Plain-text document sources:
-------------------------
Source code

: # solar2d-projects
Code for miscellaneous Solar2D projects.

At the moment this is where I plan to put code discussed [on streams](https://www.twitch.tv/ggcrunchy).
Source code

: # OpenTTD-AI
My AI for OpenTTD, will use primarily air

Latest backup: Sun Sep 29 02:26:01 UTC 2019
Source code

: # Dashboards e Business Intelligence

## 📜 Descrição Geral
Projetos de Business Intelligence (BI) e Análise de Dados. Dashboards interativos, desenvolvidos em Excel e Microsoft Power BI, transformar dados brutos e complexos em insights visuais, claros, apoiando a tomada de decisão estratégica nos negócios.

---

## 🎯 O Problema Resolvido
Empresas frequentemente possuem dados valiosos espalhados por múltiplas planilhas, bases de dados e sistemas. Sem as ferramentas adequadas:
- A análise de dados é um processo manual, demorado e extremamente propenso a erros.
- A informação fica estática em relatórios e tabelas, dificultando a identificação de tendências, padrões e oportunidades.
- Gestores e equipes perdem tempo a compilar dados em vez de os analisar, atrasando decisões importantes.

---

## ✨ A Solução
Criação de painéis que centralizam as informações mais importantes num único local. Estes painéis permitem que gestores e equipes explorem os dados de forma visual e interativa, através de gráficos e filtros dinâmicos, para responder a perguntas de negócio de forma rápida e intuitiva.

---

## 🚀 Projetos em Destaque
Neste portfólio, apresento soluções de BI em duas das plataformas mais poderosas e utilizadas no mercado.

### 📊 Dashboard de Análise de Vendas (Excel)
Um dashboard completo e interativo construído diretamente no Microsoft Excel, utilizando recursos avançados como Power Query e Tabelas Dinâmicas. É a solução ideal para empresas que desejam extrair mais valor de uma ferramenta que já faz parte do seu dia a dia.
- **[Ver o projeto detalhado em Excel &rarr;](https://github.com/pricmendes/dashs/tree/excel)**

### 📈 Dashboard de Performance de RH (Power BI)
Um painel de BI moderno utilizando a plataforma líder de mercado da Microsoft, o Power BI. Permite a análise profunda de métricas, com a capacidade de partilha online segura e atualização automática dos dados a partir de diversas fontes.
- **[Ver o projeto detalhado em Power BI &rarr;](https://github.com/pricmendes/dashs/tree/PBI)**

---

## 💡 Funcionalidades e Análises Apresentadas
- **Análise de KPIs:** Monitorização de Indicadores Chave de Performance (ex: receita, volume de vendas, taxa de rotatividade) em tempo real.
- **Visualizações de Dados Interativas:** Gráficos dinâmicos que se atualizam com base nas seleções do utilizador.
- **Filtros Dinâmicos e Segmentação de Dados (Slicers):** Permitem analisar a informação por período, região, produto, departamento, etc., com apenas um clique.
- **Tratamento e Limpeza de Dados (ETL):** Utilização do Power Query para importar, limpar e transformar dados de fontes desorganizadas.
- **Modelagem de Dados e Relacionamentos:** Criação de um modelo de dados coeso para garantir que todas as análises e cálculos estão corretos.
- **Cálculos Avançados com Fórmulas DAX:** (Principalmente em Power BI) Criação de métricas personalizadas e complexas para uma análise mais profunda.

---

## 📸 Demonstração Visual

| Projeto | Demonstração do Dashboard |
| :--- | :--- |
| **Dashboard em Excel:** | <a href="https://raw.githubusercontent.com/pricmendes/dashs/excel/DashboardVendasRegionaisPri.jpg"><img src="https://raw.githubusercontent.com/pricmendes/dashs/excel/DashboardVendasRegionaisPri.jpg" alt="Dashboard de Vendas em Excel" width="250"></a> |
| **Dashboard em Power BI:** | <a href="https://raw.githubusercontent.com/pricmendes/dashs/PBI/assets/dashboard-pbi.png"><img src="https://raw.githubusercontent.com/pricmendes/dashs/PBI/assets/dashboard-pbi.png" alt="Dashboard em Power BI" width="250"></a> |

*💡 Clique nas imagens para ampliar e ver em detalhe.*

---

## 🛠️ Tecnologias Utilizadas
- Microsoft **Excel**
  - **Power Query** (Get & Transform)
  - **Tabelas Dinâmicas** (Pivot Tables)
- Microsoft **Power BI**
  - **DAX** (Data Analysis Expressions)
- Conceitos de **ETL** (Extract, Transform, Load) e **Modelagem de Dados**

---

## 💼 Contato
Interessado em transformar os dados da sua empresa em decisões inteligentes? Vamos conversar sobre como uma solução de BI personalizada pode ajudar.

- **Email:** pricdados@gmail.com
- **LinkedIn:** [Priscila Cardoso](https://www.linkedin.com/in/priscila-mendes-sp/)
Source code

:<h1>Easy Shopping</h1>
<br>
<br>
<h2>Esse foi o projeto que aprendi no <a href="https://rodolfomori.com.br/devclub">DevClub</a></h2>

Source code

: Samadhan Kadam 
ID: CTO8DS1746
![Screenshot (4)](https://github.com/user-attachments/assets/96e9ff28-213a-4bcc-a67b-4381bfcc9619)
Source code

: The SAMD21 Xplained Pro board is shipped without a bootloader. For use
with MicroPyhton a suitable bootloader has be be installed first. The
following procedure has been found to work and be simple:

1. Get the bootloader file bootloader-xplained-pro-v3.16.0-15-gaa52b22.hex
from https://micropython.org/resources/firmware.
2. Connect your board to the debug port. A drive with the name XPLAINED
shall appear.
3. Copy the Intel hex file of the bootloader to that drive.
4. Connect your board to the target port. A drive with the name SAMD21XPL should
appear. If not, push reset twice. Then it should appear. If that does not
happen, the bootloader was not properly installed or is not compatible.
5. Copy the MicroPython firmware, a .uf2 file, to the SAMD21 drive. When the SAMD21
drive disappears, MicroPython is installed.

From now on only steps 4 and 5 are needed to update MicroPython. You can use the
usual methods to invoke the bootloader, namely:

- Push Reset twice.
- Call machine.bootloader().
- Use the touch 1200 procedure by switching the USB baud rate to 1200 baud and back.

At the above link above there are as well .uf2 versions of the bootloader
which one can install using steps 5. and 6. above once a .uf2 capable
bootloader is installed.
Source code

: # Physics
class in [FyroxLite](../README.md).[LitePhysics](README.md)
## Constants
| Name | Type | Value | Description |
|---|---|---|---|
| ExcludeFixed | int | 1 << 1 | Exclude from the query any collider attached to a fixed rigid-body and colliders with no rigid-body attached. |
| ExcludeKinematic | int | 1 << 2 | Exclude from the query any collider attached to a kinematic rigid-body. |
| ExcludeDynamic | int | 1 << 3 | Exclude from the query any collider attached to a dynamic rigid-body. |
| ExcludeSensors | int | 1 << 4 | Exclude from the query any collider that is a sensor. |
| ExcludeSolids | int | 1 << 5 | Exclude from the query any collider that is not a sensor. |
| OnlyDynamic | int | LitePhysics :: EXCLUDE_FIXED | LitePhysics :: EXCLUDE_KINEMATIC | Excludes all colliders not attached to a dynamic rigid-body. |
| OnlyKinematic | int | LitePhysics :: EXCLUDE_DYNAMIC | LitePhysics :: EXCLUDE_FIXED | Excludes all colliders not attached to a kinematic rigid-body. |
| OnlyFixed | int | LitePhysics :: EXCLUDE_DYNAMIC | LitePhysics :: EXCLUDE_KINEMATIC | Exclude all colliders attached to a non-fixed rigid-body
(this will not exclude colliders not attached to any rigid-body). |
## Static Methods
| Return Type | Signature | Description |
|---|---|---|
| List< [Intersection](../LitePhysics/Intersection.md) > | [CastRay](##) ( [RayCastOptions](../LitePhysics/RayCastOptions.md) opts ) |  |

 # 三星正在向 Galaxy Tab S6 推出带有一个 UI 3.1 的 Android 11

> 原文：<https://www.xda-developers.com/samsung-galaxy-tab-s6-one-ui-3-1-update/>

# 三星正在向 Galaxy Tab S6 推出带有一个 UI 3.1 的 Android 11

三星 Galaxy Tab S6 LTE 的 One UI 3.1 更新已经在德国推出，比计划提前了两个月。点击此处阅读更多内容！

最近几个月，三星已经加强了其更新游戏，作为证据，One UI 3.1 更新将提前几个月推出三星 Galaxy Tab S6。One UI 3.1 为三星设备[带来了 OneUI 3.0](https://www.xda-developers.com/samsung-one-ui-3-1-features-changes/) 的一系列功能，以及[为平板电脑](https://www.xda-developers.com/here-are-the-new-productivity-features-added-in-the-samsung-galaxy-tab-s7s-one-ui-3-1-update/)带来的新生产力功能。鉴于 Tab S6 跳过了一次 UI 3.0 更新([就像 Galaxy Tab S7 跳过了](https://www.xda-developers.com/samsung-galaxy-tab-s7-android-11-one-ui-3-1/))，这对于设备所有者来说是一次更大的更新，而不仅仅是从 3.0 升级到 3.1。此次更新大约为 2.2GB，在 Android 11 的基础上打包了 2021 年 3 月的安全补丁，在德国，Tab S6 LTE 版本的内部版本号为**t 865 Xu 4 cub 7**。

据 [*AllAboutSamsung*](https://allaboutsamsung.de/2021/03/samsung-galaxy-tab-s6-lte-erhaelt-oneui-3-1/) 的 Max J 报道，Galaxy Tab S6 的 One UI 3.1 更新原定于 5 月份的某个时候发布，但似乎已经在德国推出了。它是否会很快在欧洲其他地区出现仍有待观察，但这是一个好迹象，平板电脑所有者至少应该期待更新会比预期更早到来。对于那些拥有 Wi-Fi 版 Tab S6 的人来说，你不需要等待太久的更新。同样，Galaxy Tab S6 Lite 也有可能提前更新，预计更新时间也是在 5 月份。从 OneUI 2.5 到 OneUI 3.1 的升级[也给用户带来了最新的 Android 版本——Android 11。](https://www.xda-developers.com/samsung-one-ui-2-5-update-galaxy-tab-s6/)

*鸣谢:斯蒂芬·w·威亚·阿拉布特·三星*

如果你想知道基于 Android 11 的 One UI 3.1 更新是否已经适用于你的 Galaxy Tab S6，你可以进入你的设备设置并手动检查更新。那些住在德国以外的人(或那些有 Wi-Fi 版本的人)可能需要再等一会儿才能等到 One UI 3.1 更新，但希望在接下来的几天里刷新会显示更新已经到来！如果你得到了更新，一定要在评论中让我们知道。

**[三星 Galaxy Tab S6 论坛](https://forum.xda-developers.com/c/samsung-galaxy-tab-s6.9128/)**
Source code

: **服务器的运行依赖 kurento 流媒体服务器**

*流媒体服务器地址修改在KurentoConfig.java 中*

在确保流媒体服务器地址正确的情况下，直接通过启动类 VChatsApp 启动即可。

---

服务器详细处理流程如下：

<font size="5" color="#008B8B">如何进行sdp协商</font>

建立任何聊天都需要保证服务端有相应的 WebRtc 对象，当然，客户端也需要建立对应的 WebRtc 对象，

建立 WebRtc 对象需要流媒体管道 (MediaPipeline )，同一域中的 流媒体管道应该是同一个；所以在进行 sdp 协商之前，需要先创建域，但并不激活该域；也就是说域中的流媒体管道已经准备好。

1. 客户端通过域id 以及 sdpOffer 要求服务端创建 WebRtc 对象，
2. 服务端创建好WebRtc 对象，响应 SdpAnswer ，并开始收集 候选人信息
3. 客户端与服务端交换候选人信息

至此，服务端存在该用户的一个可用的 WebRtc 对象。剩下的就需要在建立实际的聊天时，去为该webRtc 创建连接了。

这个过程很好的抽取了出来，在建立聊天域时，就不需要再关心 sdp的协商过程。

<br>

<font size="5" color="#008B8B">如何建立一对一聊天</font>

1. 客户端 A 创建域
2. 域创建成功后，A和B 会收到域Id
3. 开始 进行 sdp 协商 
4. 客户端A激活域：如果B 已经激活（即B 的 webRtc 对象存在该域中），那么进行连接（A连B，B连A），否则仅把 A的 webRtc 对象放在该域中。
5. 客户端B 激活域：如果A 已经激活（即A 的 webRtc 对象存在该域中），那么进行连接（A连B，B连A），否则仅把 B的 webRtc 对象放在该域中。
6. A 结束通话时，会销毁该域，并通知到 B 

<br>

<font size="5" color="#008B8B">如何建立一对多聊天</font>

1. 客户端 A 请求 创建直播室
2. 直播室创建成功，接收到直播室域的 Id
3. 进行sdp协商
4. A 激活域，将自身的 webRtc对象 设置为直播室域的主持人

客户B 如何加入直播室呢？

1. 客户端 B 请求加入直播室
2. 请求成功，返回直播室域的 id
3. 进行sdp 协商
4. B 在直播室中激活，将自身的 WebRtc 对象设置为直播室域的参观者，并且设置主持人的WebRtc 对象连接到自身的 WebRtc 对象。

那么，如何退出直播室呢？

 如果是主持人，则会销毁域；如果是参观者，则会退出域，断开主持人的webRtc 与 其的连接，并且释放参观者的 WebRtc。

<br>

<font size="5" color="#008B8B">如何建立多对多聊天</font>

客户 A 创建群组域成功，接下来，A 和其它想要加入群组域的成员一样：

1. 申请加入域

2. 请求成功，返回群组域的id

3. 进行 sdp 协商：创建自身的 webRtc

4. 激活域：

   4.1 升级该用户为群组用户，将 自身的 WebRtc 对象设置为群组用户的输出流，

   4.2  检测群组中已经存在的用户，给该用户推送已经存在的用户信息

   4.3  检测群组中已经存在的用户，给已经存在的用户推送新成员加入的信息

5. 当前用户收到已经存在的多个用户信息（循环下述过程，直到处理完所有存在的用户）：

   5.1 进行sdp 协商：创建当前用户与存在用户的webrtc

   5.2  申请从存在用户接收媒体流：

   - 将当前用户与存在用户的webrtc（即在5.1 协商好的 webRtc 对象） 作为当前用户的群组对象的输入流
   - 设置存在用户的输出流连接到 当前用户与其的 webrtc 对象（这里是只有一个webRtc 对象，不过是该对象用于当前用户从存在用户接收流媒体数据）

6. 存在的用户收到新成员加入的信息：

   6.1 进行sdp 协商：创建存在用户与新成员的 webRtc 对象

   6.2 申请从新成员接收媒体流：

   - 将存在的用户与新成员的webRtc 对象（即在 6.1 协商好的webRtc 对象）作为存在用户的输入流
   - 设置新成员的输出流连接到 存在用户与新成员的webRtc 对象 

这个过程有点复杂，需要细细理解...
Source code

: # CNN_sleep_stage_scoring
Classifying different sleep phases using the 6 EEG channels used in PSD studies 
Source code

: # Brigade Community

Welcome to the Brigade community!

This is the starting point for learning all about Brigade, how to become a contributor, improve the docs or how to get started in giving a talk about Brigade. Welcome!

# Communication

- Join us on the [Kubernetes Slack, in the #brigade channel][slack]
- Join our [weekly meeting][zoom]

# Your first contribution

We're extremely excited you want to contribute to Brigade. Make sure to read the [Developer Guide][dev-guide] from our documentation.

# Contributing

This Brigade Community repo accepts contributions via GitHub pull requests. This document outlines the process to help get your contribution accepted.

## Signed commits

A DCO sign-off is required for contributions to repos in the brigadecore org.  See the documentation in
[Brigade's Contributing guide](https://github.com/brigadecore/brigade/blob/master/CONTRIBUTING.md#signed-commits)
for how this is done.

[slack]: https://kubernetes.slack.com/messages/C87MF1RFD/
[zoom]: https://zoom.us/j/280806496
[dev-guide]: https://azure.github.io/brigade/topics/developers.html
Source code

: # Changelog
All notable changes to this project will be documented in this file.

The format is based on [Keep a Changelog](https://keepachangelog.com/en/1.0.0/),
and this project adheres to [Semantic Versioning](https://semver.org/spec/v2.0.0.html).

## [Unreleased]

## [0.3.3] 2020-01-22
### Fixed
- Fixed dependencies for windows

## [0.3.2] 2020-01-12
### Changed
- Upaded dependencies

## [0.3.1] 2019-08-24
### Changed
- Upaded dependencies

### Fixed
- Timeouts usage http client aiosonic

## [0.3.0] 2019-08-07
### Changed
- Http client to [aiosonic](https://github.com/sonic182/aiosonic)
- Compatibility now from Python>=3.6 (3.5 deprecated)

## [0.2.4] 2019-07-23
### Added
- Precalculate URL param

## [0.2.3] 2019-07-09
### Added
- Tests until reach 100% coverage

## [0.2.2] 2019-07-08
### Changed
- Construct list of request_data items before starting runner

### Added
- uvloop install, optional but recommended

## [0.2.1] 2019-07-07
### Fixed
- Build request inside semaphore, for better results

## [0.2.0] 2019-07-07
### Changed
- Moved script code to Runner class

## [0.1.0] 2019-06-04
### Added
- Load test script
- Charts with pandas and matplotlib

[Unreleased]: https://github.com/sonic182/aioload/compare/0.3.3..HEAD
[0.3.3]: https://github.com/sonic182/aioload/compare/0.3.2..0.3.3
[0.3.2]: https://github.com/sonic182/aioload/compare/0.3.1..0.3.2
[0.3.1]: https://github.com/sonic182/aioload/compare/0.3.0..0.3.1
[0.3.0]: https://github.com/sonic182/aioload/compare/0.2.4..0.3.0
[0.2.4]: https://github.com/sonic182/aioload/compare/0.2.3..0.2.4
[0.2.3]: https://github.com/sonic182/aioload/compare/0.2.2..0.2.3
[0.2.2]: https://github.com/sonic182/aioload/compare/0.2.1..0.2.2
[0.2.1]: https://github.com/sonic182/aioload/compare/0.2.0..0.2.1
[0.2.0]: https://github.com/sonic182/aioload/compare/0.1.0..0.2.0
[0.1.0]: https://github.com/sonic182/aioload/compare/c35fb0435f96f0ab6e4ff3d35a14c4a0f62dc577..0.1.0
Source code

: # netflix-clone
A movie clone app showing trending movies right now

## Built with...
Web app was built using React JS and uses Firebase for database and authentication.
-------------------------
Only one stretch of the data above is needed. Restate it word for word, from the line containing "ID: CTO8DS1746" through the line containing "4. Connect your", both ends included.

ID: CTO8DS1746
![Screenshot (4)](https://github.com/user-attachments/assets/96e9ff28-213a-4bcc-a67b-4381bfcc9619)
Source code

: The SAMD21 Xplained Pro board is shipped without a bootloader. For use
with MicroPyhton a suitable bootloader has be be installed first. The
following procedure has been found to work and be simple:

1. Get the bootloader file bootloader-xplained-pro-v3.16.0-15-gaa52b22.hex
from https://micropython.org/resources/firmware.
2. Connect your board to the debug port. A drive with the name XPLAINED
shall appear.
3. Copy the Intel hex file of the bootloader to that drive.
4. Connect your board to the target port. A drive with the name SAMD21XPL should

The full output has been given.